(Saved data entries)

┏━━

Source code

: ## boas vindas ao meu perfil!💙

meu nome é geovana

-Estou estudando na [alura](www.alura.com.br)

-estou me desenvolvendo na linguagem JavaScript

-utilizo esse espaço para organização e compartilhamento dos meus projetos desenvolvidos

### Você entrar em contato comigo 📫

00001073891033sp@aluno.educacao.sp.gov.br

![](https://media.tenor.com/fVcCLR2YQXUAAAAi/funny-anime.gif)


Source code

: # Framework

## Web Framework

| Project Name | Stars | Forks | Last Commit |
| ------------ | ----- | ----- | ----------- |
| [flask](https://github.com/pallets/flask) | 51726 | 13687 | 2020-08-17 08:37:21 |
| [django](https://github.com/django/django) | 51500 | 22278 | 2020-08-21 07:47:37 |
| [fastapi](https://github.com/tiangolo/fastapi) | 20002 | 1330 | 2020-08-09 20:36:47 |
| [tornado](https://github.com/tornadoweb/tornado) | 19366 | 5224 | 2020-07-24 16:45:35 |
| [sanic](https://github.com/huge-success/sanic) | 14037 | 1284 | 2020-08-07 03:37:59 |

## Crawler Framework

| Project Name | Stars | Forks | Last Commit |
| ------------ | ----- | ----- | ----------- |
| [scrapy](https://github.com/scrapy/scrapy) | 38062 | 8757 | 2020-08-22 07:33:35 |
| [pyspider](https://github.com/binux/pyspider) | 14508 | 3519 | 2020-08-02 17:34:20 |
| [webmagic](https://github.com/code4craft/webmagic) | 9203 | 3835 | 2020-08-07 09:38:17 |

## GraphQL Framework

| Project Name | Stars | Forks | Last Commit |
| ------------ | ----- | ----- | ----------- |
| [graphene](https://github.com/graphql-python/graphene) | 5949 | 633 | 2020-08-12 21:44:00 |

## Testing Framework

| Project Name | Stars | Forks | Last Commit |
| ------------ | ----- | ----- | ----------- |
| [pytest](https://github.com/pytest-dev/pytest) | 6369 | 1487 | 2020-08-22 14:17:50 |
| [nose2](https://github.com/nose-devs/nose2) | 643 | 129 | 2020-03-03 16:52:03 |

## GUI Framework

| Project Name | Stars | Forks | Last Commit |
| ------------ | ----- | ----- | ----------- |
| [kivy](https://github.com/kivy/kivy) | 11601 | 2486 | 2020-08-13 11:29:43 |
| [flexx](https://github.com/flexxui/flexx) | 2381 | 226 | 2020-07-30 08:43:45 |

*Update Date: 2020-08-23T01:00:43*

┗━━

§ **PROBLEM DESCRIPTION**
Find and copy each line of the data where "Framework" is present.

§ **WRITTEN ANSWER**
: # Framework
## Web Framework
## Crawler Framework
## GraphQL Framework
## Testing Framework
## GUI Framework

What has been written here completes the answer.